[Collection entries]
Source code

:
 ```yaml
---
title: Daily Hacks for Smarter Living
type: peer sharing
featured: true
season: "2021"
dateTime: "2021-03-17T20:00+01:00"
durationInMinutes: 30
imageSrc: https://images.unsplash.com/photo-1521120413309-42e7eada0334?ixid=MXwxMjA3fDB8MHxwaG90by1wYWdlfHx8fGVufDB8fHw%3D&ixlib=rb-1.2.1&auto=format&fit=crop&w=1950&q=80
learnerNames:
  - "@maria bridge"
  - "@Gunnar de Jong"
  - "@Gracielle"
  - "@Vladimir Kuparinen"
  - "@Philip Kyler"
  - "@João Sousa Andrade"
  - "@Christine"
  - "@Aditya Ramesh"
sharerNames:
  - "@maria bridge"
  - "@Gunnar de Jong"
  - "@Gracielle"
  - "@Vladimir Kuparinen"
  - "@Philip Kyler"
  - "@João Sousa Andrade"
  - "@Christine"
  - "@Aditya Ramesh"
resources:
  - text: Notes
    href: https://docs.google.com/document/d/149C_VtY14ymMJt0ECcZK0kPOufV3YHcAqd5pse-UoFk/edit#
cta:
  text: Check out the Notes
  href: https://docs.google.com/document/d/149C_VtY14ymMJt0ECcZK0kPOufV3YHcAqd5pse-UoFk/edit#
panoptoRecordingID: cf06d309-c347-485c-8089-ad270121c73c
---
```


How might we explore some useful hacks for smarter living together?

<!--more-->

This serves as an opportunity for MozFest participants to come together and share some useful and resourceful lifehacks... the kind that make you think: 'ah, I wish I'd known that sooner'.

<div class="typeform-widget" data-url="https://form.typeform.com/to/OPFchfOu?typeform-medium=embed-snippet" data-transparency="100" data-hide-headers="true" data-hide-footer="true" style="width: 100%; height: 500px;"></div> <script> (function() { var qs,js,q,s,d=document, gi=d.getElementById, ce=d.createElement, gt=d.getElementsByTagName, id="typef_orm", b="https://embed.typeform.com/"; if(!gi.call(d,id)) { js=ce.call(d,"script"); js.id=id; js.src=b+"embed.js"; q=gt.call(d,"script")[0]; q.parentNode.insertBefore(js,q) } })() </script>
---
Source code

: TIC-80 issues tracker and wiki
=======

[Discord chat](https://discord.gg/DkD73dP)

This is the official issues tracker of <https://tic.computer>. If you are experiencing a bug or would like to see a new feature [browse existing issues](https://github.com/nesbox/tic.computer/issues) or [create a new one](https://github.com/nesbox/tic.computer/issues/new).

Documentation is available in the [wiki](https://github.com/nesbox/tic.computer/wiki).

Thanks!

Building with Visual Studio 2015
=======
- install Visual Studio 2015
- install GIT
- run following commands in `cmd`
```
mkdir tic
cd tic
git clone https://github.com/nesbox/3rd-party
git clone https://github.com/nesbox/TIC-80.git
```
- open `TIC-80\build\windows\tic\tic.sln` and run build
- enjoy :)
==
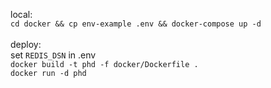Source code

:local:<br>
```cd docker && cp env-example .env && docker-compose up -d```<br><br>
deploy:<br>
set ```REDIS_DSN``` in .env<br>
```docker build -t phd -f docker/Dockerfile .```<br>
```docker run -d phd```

▸ WHAT TO DO:
Please say how many lines in the records above contain the string "nesbox", giving no other words.

▸ ANSWER TO THIS TASK:
4